START Excerpted data
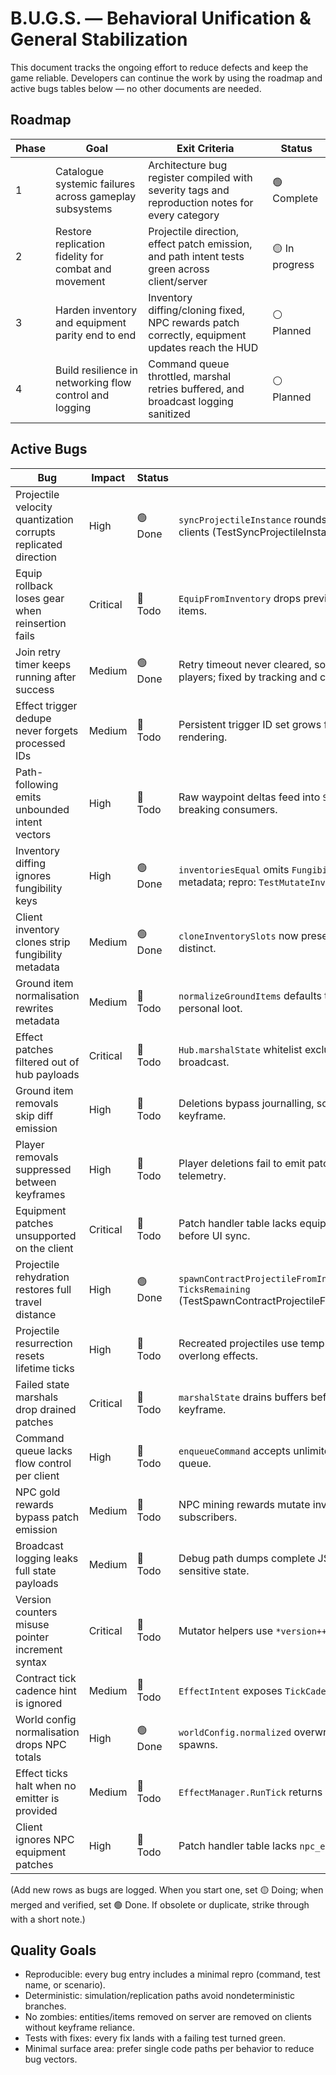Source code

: # B.U.G.S. — Behavioral Unification & General Stabilization

This document tracks the ongoing effort to reduce defects and keep the game reliable. Developers can continue the work by using the roadmap and active bugs tables below — no other documents are needed.

## Roadmap

| Phase | Goal                                                     | Exit Criteria                                                                                   | Status         |
| ----- | -------------------------------------------------------- | ------------------------------------------------------------------------------------------------ | -------------- |
| 1     | Catalogue systemic failures across gameplay subsystems   | Architecture bug register compiled with severity tags and reproduction notes for every category | 🟢 Complete    |
| 2     | Restore replication fidelity for combat and movement     | Projectile direction, effect patch emission, and path intent tests green across client/server    | 🟡 In progress |
| 3     | Harden inventory and equipment parity end to end         | Inventory diffing/cloning fixed, NPC rewards patch correctly, equipment updates reach the HUD    | ⚪ Planned      |
| 4     | Build resilience in networking flow control and logging  | Command queue throttled, marshal retries buffered, and broadcast logging sanitized               | ⚪ Planned      |

## Active Bugs

| Bug                                              | Impact     | Status    | Notes |
| ------------------------------------------------ | ---------- | --------- | ----- |
| Projectile velocity quantization corrupts replicated direction | High       | 🟢 Done  | `syncProjectileInstance` rounds velocity vectors, erasing diagonals and desyncing clients (TestSyncProjectileInstanceQuantizesDirection). |
| Equip rollback loses gear when reinsertion fails | Critical   | 🔴 Todo  | `EquipFromInventory` drops previous gear if reinsertion fails, permanently deleting items. |
| Join retry timer keeps running after success     | Medium     | 🟢 Done  | Retry timeout never cleared, so delayed callbacks re-run `joinGame` and duplicate players; fixed by tracking and clearing the handle. |
| Effect trigger dedupe never forgets processed IDs | Medium     | 🔴 Todo  | Persistent trigger ID set grows forever and blocks recycled triggers from rendering. |
| Path-following emits unbounded intent vectors    | High       | 🔴 Todo  | Raw waypoint deltas feed into `SetIntent`, exceeding normalized ranges and breaking consumers. |
| Inventory diffing ignores fungibility keys       | High       | 🟢 Done   | `inventoriesEqual` omits `FungibilityKey`, leaving clients with stale identity metadata; repro: `TestMutateInventoryEmitsPatchWhenFungibilityChanges`. |
| Client inventory clones strip fungibility metadata | Medium     | 🟢 Done   | `cloneInventorySlots` now preserves `fungibility_key`, keeping unique stacks distinct. |
| Ground item normalisation rewrites metadata      | Medium     | 🔴 Todo  | `normalizeGroundItems` defaults to gold and drops keys, misrendering new or personal loot. |
| Effect patches filtered out of hub payloads      | Critical   | 🔴 Todo  | `Hub.marshalState` whitelist excludes effects, so incremental effect updates never broadcast. |
| Ground item removals skip diff emission          | High       | 🔴 Todo  | Deletions bypass journalling, so broadcasts omit refreshed stacks until a keyframe. |
| Player removals suppressed between keyframes     | High       | 🔴 Todo  | Player deletions fail to emit patches, leaving ghost actors alive for clients and telemetry. |
| Equipment patches unsupported on the client      | Critical   | 🔴 Todo  | Patch handler table lacks equipment entries; updates are logged and dropped before UI sync. |
| Projectile rehydration restores full travel distance | High       | 🟢 Done   | `spawnContractProjectileFromInstance` now respects saved `remainingRange` and `TicksRemaining` (TestSpawnContractProjectileFromInstanceRestoresRemainingRangeAndLifetime). |
| Projectile resurrection resets lifetime ticks    | High       | 🔴 Todo  | Recreated projectiles use template lifetime instead of persisted ticks, causing overlong effects. |
| Failed state marshals drop drained patches       | Critical   | 🔴 Todo  | `marshalState` drains buffers before encode; on failure data is lost until next keyframe. |
| Command queue lacks flow control per client      | High       | 🔴 Todo  | `enqueueCommand` accepts unlimited commands, allowing a single client to flood the queue. |
| NPC gold rewards bypass patch emission           | Medium     | 🔴 Todo  | NPC mining rewards mutate inventories directly, skipping patch emission for subscribers. |
| Broadcast logging leaks full state payloads      | Medium     | 🔴 Todo  | Debug path dumps complete JSON payloads, flooding logs and exposing sensitive state. |
| Version counters misuse pointer increment syntax | Critical   | 🔴 Todo  | Mutator helpers use `*version++`, risking corruption of patch sequencing. |
| Contract tick cadence hint is ignored            | Medium     | 🔴 Todo  | `EffectIntent` exposes `TickCadence` but instantiation never persists or respects it. |
| World config normalisation drops NPC totals      | High       | 🟢 Done  | `worldConfig.normalized` overwrites aggregate `NPCCount`, leaving worlds without spawns. |
| Effect ticks halt when no emitter is provided    | Medium     | 🔴 Todo  | `EffectManager.RunTick` returns early on nil emitters, halting offline simulations. |
| Client ignores NPC equipment patches             | High       | 🔴 Todo  | Patch handler table lacks `npc_equipment`, so NPC gear updates are discarded. |

(Add new rows as bugs are logged. When you start one, set 🟡 Doing; when merged and verified, set 🟢 Done. If obsolete or duplicate, strike through with a short note.)

## Quality Goals

* Reproducible: every bug entry includes a minimal repro (command, test name, or scenario).
* Deterministic: simulation/replication paths avoid nondeterministic branches.
* No zombies: entities/items removed on server are removed on clients without keyframe reliance.
* Tests with fixes: every fix lands with a failing test turned green.
* Minimal surface area: prefer single code paths per behavior to reduce bug vectors.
END Excerpted data
Task objective
In the records, find every line that has the string "paths" and copy it.

Result of this exercise
* Deterministic: simulation/replication paths avoid nondeterministic branches.
* Minimal surface area: prefer single code paths per behavior to reduce bug vectors.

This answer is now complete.